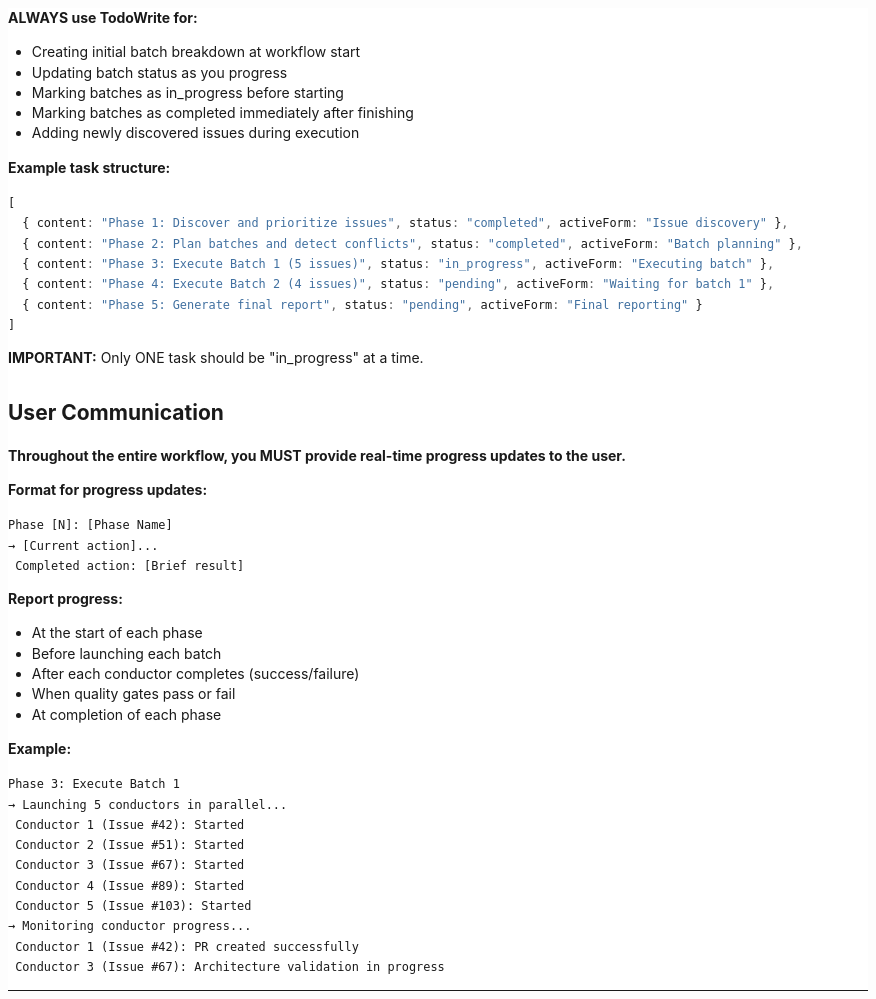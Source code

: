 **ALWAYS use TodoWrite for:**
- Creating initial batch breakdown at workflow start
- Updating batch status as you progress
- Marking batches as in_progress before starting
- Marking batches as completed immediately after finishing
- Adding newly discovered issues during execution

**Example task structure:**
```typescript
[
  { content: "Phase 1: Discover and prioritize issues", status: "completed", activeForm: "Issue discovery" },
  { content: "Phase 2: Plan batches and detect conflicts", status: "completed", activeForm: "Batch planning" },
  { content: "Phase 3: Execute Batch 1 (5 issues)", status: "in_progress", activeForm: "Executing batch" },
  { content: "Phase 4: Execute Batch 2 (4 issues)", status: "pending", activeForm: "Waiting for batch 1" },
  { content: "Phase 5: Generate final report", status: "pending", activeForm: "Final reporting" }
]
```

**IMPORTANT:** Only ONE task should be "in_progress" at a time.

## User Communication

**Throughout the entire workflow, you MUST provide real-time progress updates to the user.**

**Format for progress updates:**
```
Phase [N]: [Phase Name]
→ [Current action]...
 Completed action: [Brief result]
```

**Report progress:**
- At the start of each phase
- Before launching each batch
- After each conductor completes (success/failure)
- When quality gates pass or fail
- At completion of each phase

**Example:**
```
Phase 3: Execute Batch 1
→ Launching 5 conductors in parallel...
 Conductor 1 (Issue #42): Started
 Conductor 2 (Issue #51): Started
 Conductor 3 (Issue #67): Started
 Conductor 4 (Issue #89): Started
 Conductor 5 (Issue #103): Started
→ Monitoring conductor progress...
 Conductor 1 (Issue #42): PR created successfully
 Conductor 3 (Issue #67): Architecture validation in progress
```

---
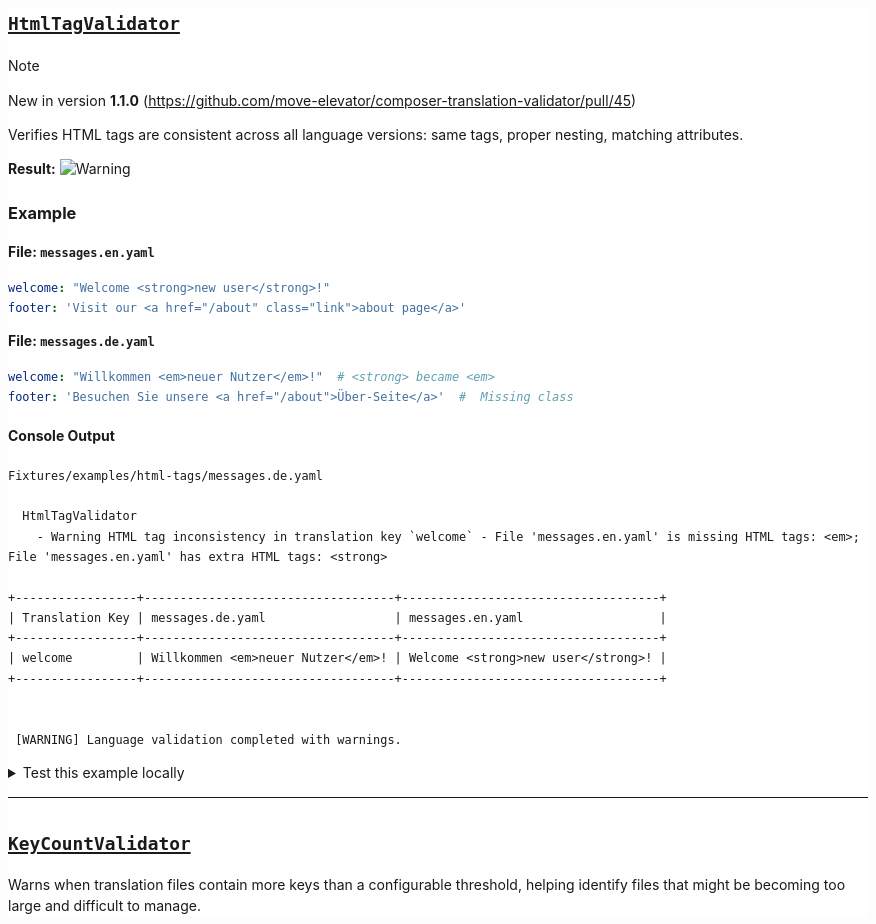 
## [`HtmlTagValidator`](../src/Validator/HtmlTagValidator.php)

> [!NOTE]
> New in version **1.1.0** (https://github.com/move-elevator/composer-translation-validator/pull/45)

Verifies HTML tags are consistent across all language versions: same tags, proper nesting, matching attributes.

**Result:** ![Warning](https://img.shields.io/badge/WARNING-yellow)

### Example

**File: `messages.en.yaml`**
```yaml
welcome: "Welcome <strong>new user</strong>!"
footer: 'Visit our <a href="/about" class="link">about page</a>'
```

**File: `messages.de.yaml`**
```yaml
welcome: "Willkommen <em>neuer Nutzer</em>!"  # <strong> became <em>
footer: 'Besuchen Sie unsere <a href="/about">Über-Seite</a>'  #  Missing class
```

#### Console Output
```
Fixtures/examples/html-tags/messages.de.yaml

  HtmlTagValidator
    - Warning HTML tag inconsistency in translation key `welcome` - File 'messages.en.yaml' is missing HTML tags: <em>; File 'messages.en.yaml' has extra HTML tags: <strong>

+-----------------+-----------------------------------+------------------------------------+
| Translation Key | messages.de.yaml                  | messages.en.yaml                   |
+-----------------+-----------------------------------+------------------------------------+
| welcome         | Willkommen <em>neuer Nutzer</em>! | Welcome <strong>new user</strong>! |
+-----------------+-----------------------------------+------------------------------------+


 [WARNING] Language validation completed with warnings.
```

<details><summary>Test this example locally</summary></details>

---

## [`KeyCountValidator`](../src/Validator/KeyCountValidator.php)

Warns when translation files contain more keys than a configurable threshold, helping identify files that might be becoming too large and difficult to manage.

___

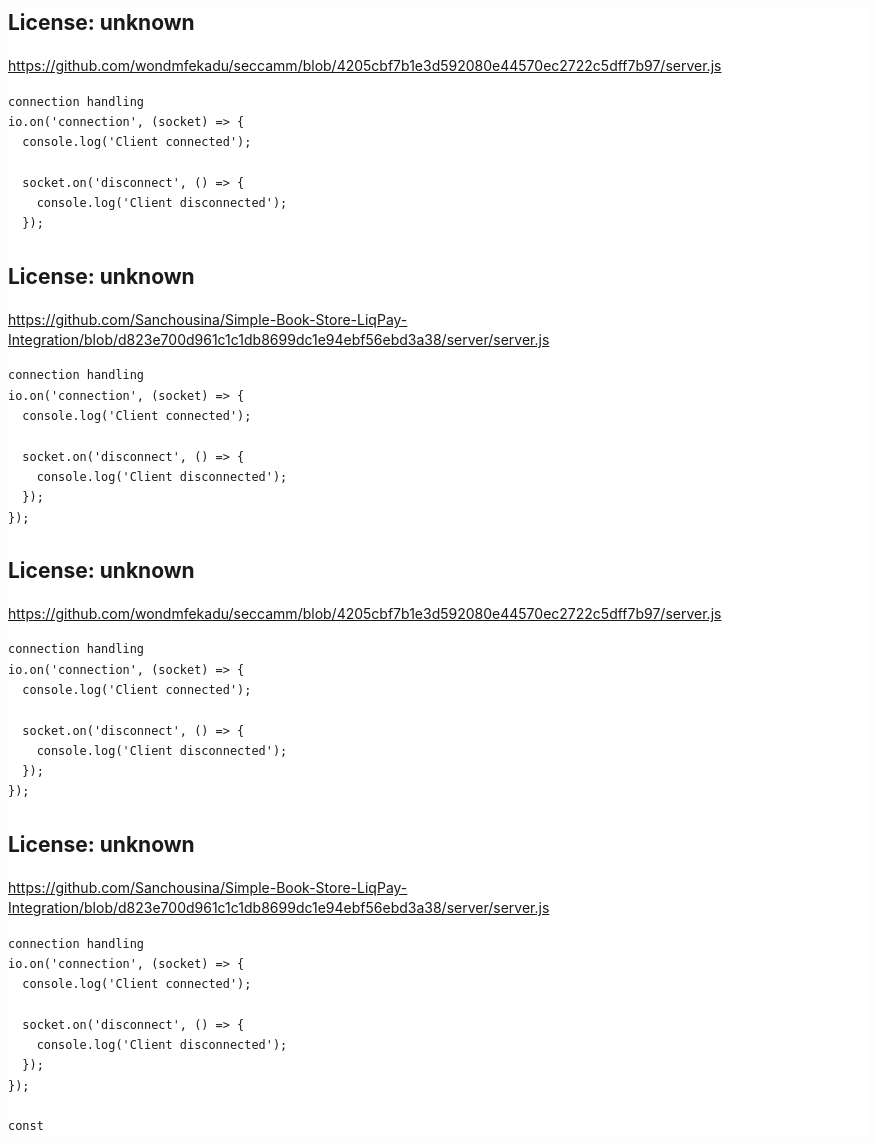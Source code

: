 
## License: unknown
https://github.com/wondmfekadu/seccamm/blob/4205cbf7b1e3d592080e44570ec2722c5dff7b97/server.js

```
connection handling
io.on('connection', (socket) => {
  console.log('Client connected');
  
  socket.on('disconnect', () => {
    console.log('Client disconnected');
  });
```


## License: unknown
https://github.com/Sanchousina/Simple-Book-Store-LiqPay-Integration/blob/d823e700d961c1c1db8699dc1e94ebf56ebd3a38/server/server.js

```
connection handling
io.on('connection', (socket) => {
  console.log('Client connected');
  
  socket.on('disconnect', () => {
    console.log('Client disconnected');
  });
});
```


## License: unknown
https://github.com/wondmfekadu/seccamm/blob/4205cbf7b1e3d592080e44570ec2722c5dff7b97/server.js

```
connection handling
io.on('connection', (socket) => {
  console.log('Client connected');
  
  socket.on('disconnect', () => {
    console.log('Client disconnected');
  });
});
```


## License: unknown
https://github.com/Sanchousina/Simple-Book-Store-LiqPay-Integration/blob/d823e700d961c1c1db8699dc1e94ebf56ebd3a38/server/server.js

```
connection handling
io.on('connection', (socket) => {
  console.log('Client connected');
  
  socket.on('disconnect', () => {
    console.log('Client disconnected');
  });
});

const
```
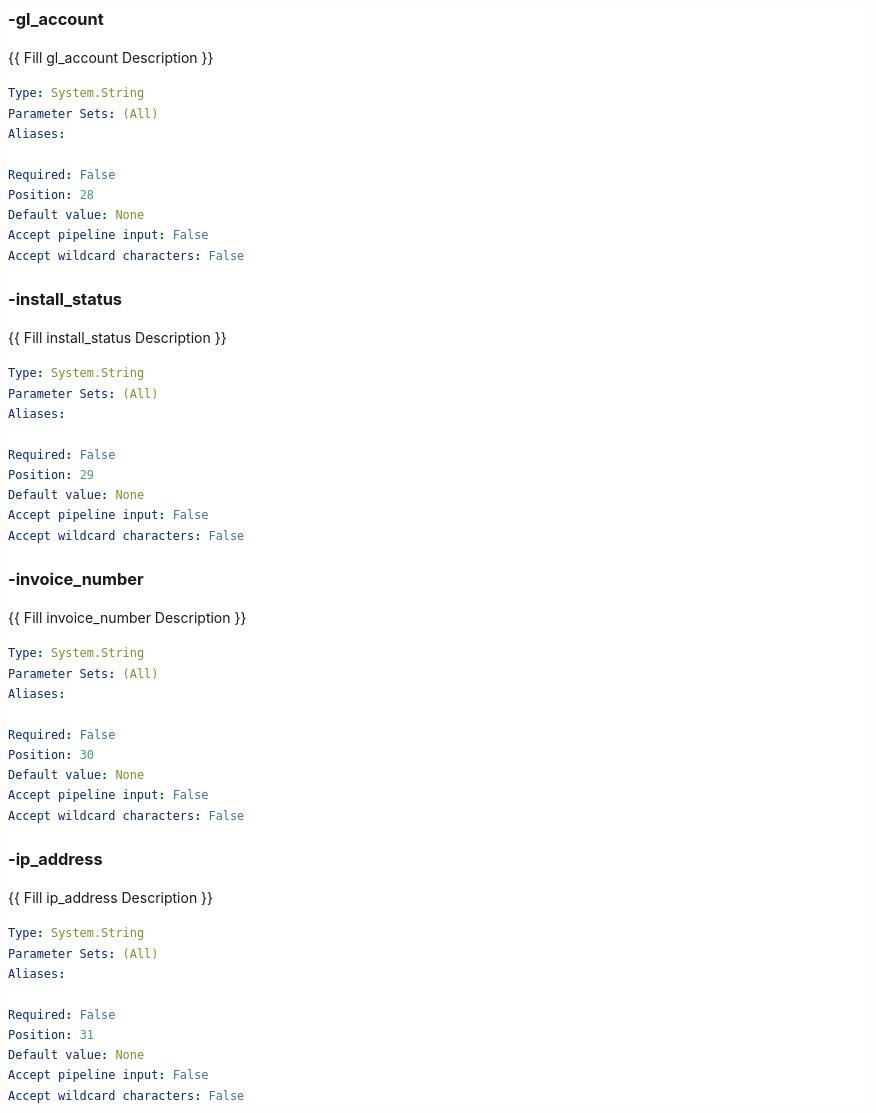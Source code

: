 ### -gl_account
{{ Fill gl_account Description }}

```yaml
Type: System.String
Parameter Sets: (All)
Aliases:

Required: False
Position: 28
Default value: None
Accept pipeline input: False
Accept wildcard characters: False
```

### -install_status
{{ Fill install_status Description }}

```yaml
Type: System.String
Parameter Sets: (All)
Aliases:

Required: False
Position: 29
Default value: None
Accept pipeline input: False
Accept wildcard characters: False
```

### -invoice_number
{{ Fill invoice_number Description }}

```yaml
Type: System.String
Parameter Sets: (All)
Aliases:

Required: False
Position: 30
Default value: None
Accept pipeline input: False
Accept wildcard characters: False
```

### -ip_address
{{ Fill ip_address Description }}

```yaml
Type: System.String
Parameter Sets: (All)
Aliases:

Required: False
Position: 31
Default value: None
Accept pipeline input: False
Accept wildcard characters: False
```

___

* [INSTRUCTIONS FOR THE TASK]: Only those lines of the entries above that run from the line containing "## User Communication" to the line containing "- Before launching each batch", both included, should be transcribed exactly.

* [EXERCISE OUTPUT]:
## User Communication

**Throughout the entire workflow, you MUST provide real-time progress updates to the user.**

**Format for progress updates:**
```
Phase [N]: [Phase Name]
→ [Current action]...
 Completed action: [Brief result]
```

**Report progress:**
- At the start of each phase
- Before launching each batch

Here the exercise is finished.